音宮さんと手を繋ぎながら、屋上への階段を駆け上る。笹興にかっとなって、咄嗟に手を繋いでしまった。全く自分のことながら突然湧き上がってとんでもないことをする行動力には本当唖然としてしまう。だけど彼女が手を放さないものだからこれまた調子に乗って、人ごみにぶつかって解かれても、また繋いでいる。
 階段を駆け上る所為で動悸が激しくなる。勿論音宮さんとの触れ合いの所為もある。どくんどくんと脈打つ度、俺達の追う二人の姿が脳裏に浮かぶ。逃げだした奇跡。そう思う。


 二人が別の世界から来た。それはそもそもまだ仮定に過ぎないし、んな馬鹿なと思うけれど、そうあるとすればまず奇跡だ。しかしそれ以上に、志摩子さんが俺と、ミツが音宮さんと出逢ったことで俺達は出会い、この最後の文化祭を楽しみ、こうして手を繋いでいるということが、何よりも奇跡だった。その奇跡が逃げだし、終わろうとしている――それが暗示しているのは、俺達の、俺と音宮さんという関係の終わり、だった。

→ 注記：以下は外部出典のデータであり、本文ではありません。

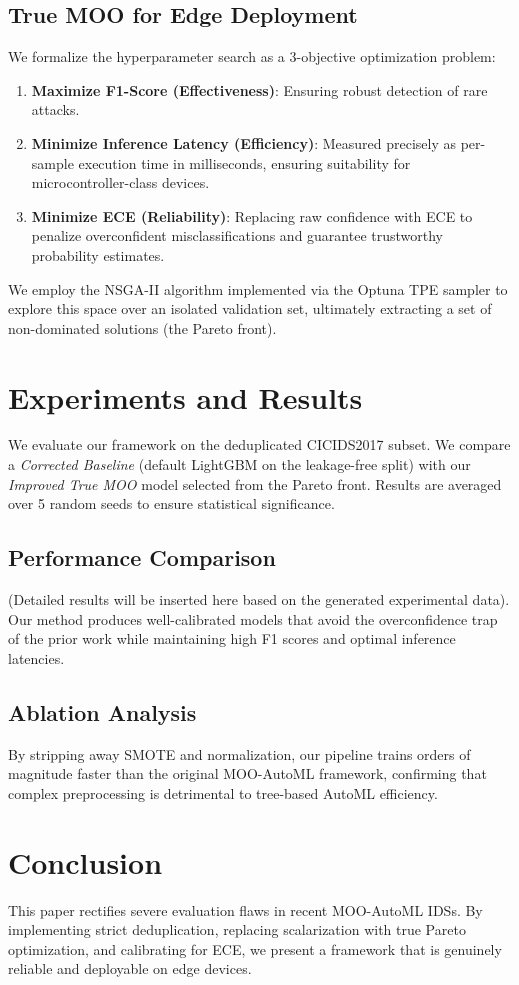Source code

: \documentclass[journal, twocolumn]{IEEEtran}
\begin{document}
\subsection{True MOO for Edge Deployment}
We formalize the hyperparameter search as a 3-objective optimization problem:
\begin{enumerate}
    \item \textbf{Maximize F1-Score (Effectiveness)}: Ensuring robust detection of rare attacks.
    \item \textbf{Minimize Inference Latency (Efficiency)}: Measured precisely as per-sample execution time in milliseconds, ensuring suitability for microcontroller-class devices.
    \item \textbf{Minimize ECE (Reliability)}: Replacing raw confidence with ECE to penalize overconfident misclassifications and guarantee trustworthy probability estimates.
\end{enumerate}

We employ the NSGA-II algorithm implemented via the Optuna TPE sampler \cite{akiba2019optuna} to explore this space over an isolated validation set, ultimately extracting a set of non-dominated solutions (the Pareto front).

\section{Experiments and Results}
We evaluate our framework on the deduplicated CICIDS2017 subset. We compare a \textit{Corrected Baseline} (default LightGBM on the leakage-free split) with our \textit{Improved True MOO} model selected from the Pareto front. Results are averaged over 5 random seeds to ensure statistical significance.

\subsection{Performance Comparison}
(Detailed results will be inserted here based on the generated experimental data). Our method produces well-calibrated models that avoid the overconfidence trap of the prior work while maintaining high F1 scores and optimal inference latencies.

\subsection{Ablation Analysis}
By stripping away SMOTE and normalization, our pipeline trains orders of magnitude faster than the original MOO-AutoML framework, confirming that complex preprocessing is detrimental to tree-based AutoML efficiency.

\section{Conclusion}
This paper rectifies severe evaluation flaws in recent MOO-AutoML IDSs. By implementing strict deduplication, replacing scalarization with true Pareto optimization, and calibrating for ECE, we present a framework that is genuinely reliable and deployable on edge devices.



\end{document}
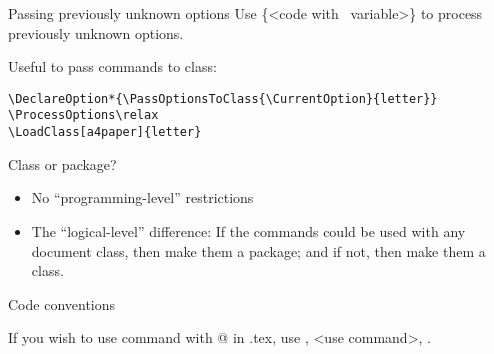 \begin{frame}[fragile]{Passing previously unknown options}\relax
     Use \ccol\DeclareOption*\{<code with \ccol\CurrentOption\ variable>\} to process previously unknown options.
     
     Useful to pass commands to class:
     
     \begin{lstlisting}
\DeclareOption*{\PassOptionsToClass{\CurrentOption}{letter}}
\ProcessOptions\relax
\LoadClass[a4paper]{letter}
    \end{lstlisting}
\end{frame}

\begin{frame}{Class or package?}\relax
     \begin{itemize}
         \item No ``programming-level'' restrictions
         \item The ``logical-level'' difference: If the commands could be used with any document class, then make them a package; and if not, then make them a class.
          
     \end{itemize}
     
\end{frame}

\begin{frame}[fragile]{Code conventions}\relax
     
     If you wish to use command with @ in .tex, use \ccol\makeatletter, <use command>, \ccol\makeatother.
\end{frame}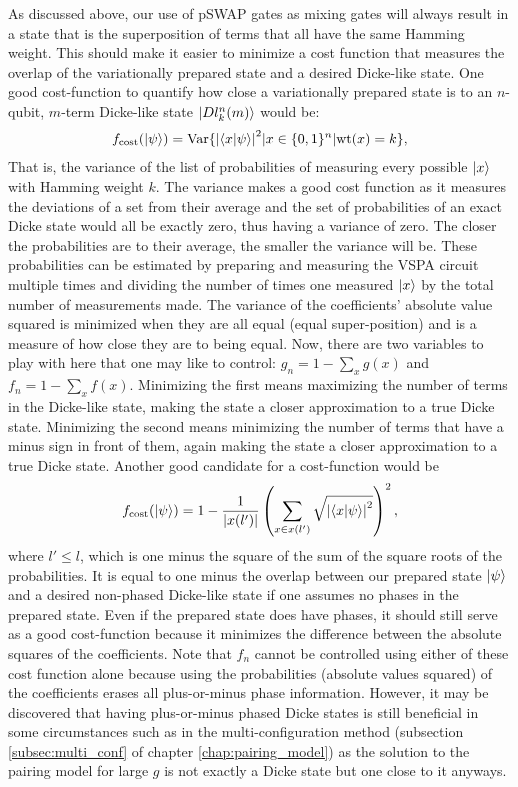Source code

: \documentclass[Dual]{msu-thesis}
\begin{document}
\hspace{5mm} As discussed above, our use of pSWAP gates as mixing gates will always result in a state that is the superposition of terms that all have the same Hamming weight. This should make it easier to minimize a cost function that measures the overlap of the variationally prepared state and a desired Dicke-like state. One good cost-function to quantify how close a variationally prepared state is to an $n$-qubit, $m$-term Dicke-like state $\ket{Dl^n_k(m)}$  would be:
\begin{align}
f_{\text{cost}}(\ket{\psi})=\text{Var}\{\abs{\bra{x}\ket{\psi}}^2 | x\in\{0,1\}^n | \text{wt}(x)=k \},
\end{align}     
That is, the variance of the list of probabilities of measuring every possible $\ket{x}$ with Hamming weight $k$. The variance makes a good cost function as it measures the deviations of a set from their average and the set of probabilities of an exact Dicke state would all be exactly zero, thus having a variance of zero. The closer the probabilities are to their average, the smaller the variance will be. These probabilities can be estimated by preparing and measuring the VSPA circuit multiple times and dividing the number of times one measured $\ket{x}$ by the total number of measurements made. The variance of the coefficients' absolute value squared is minimized when they are all equal (equal super-position) and is a measure of how close they are to being equal. Now, there are two variables to play with here that one may like to control: $g_n=1-\sum_xg(x)$ and $f_n=1-\sum_xf(x)$. Minimizing the first means maximizing the number of terms in the Dicke-like state, making the state a closer approximation to a true Dicke state. Minimizing the second means minimizing the number of terms that have a minus sign in front of them, again making the state a closer approximation to a true Dicke state. Another good candidate for a cost-function would be
\begin{align}
f_{\text{cost}}(\ket{\psi})=1-\frac{1}{|x(l')|}\left(\sum_{x\in x(l')}\sqrt{\abs{\bra{x}\ket{\psi}}^2}\right)^2
,\end{align}
where $l'\leq l$, which is one minus the square of the sum of the square roots of the probabilities. It is equal to one minus the overlap between our prepared state $\ket{\psi}$ and a desired non-phased Dicke-like state if one assumes no phases in the prepared state. Even if the prepared state does have phases, it should still serve as a good cost-function because it minimizes the difference between the absolute squares of the coefficients. Note that $f_n$ cannot be controlled using either of these cost function alone because using the probabilities (absolute values squared) of the coefficients erases all plus-or-minus phase information. However, it may be discovered that having plus-or-minus phased Dicke states is still beneficial in some circumstances such as in the multi-configuration method (subsection \ref{subsec:multi_conf} of chapter \ref{chap:pairing_model}) as the solution to the pairing model for large $g$ is not exactly a Dicke state but one close to it anyways.
\end{document}
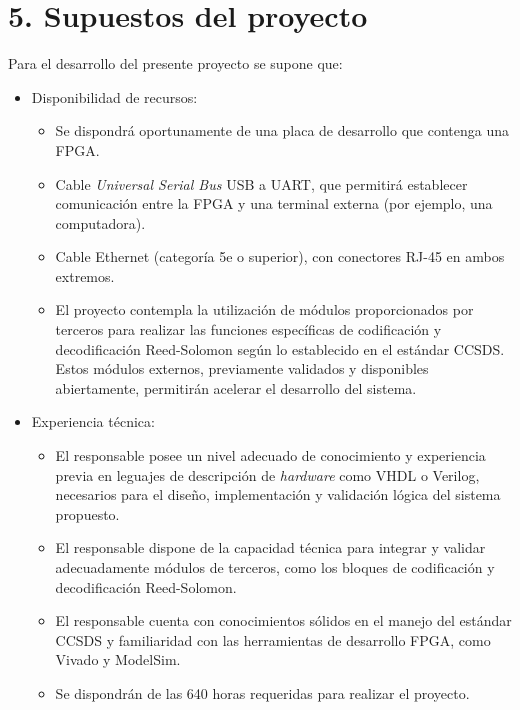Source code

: \documentclass[
11pt, %
]{charter}
\begin{document}
\section{5. Supuestos del proyecto}
\label{sec:supuestos}

Para el desarrollo del presente proyecto se supone que:

\begin{itemize}
	\item Disponibilidad de recursos:
	\begin{itemize}	
		\item Se dispondrá oportunamente de una placa de desarrollo que contenga una FPGA.
		\item Cable \textit{Universal Serial Bus} USB a UART, que permitirá establecer comunicación entre la FPGA y una terminal externa (por ejemplo, una computadora).
		\item Cable Ethernet (categoría 5e o superior), con conectores RJ-45 en ambos extremos.
		\item El proyecto contempla la utilización de módulos proporcionados por terceros para realizar las funciones específicas de codificación y decodificación Reed-Solomon según lo establecido en el estándar CCSDS. Estos módulos externos, previamente validados y disponibles abiertamente, permitirán acelerar el desarrollo del sistema.
	\end{itemize}
	
	\item Experiencia técnica:
	\begin{itemize}	
		\item El responsable posee un nivel adecuado de conocimiento y experiencia previa en leguajes de descripción de \textit{hardware} como VHDL o Verilog, necesarios para el diseño, implementación y validación lógica del sistema propuesto.
		\item El responsable dispone de la capacidad técnica para integrar y validar adecuadamente módulos de terceros, como los bloques de codificación y decodificación Reed-Solomon.
		\item El responsable cuenta con conocimientos sólidos en el manejo del estándar CCSDS y familiaridad con las herramientas de desarrollo FPGA, como Vivado y ModelSim.
		\item Se dispondrán de las 640 horas requeridas para realizar el proyecto.
		
	\end{itemize}
	
	
\end{itemize}
\end{document}
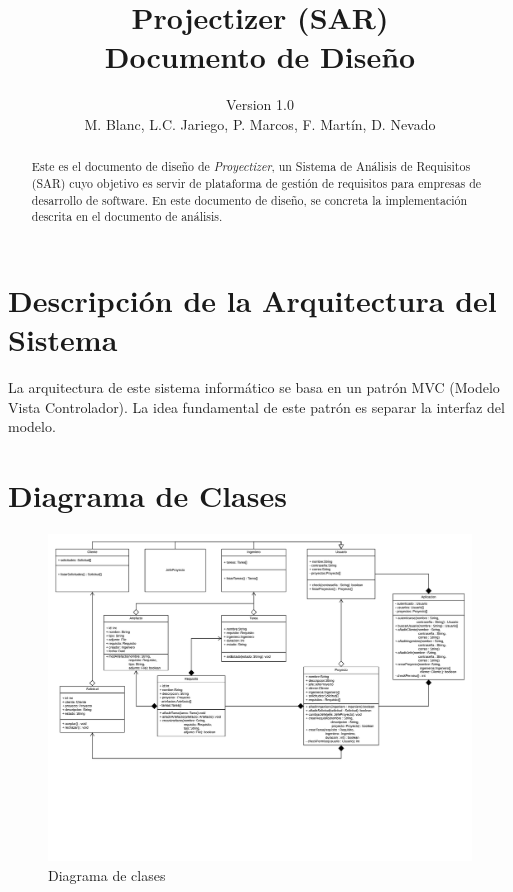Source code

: \documentclass[a4paper, spanish]{article}
\title{Projectizer (SAR) \\ Documento de Diseño}
\author{Version 1.0 \\ M. Blanc, L.C. Jariego, P. Marcos, F. Martín, D. Nevado}
\begin{document}
\maketitle
\begin{abstract}
Este es el documento de diseño de \textit{Proyectizer}, un Sistema de Análisis de Requisitos (SAR) cuyo objetivo es servir de plataforma de gestión de requisitos para empresas de desarrollo de software.
En este documento de diseño, se concreta la implementación descrita en el documento de análisis.
\end{abstract}
\vspace{\fill}
\tableofcontents
\let\oldsection\section\renewcommand\section{\clearpage\oldsection}

\section{Descripción de la Arquitectura del Sistema}
La arquitectura de este sistema informático se basa en un patrón MVC (Modelo Vista Controlador). La idea fundamental de este patrón es separar la interfaz del modelo.
 

\section{Diagrama de Clases}
\begin{figure}[h!]
\centering
\includegraphics[width=\textwidth]{diagramas/diagrama-clases.png}
\caption{Diagrama de clases}
\end{figure}
\end{document}
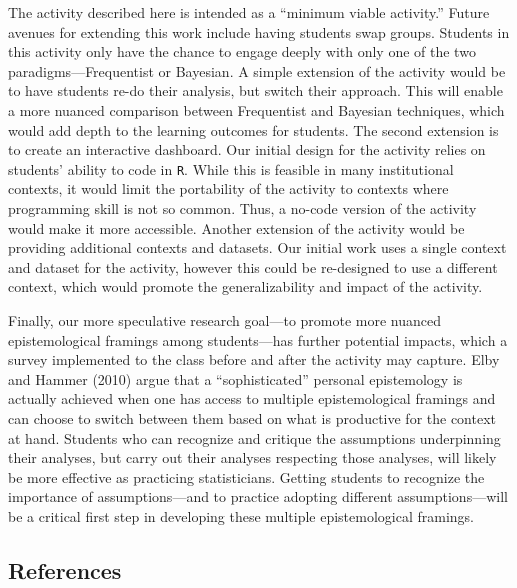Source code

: \documentclass[
  12pt,
  letterpaper,
  DIV=11,
  numbers=noendperiod]{scrartcl}
\begin{document}
The activity described here is intended as a ``minimum viable
activity.'' Future avenues for extending this work include having
students swap groups. Students in this activity only have the chance to
engage deeply with only one of the two paradigms---Frequentist or
Bayesian. A simple extension of the activity would be to have students
re-do their analysis, but switch their approach. This will enable a more
nuanced comparison between Frequentist and Bayesian techniques, which
would add depth to the learning outcomes for students. The second
extension is to create an interactive dashboard. Our initial design for
the activity relies on students' ability to code in \texttt{R}. While
this is feasible in many institutional contexts, it would limit the
portability of the activity to contexts where programming skill is not
so common. Thus, a no-code version of the activity would make it more
accessible. Another extension of the activity would be providing
additional contexts and datasets. Our initial work uses a single context
and dataset for the activity, however this could be re-designed to use a
different context, which would promote the generalizability and impact
of the activity.

Finally, our more speculative research goal---to promote more nuanced
epistemological framings among students---has further potential impacts,
which a survey implemented to the class before and after the activity
may capture. Elby and Hammer (2010) argue that a ``sophisticated''
personal epistemology is actually achieved when one has access to
multiple epistemological framings and can choose to switch between them
based on what is productive for the context at hand. Students who can
recognize and critique the assumptions underpinning their analyses, but
carry out their analyses respecting those analyses, will likely be more
effective as practicing statisticians. Getting students to recognize the
importance of assumptions---and to practice adopting different
assumptions---will be a critical first step in developing these multiple
epistemological framings.

\hypertarget{references}{%
\subsection{References}\label{references}}
\end{document}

 それが嫌だった。それを振り払いたいから彼と彼女を追っているのかもしれない。いや、勿論……彼らが死にゆく世界へ戻る、別れもなしに、というのも嫌だった。俺は日本史をよく知らないが、二人に待つのは多分、死別という悲劇だった。二人が浮かべたあの表情。自分が死ぬこと、これからどうなるか、まるで全部わかっているような――。
 それを見て、二人の最後を知っていて、そのまま何も言わず別れることは出来ない。今日一日の思い出が、俺と音宮さんだけでなく、志摩子さんとミツも繋ぐ。出来ることなら引き留めたかった。


 今日という日が終わらなければどんなにいいだろう。何度も思ったそれが再び首をもたげてくる。俺と音宮さんも別れることはなく、志摩子さんとミツが消えることもない。
 だけど、時は過ぎる。もうすぐ後夜祭が始まって、日が変わって、文化祭の後始末があって、受験勉強があって、卒業式がある。……俺達の学園生活はまだ少し続いていくが、音宮さんと一番接近しているのはこの日かもしれない。そういう意味で、やっぱり、南堂の言った通り最後の日だった。


 終わりたくない、だけど時は進む。日は続く。
 どうすればいい?


 俺達は屋上へと続く扉の前に出た。橙色の夕日が漏れ出ている。太陽は沈んでゆく。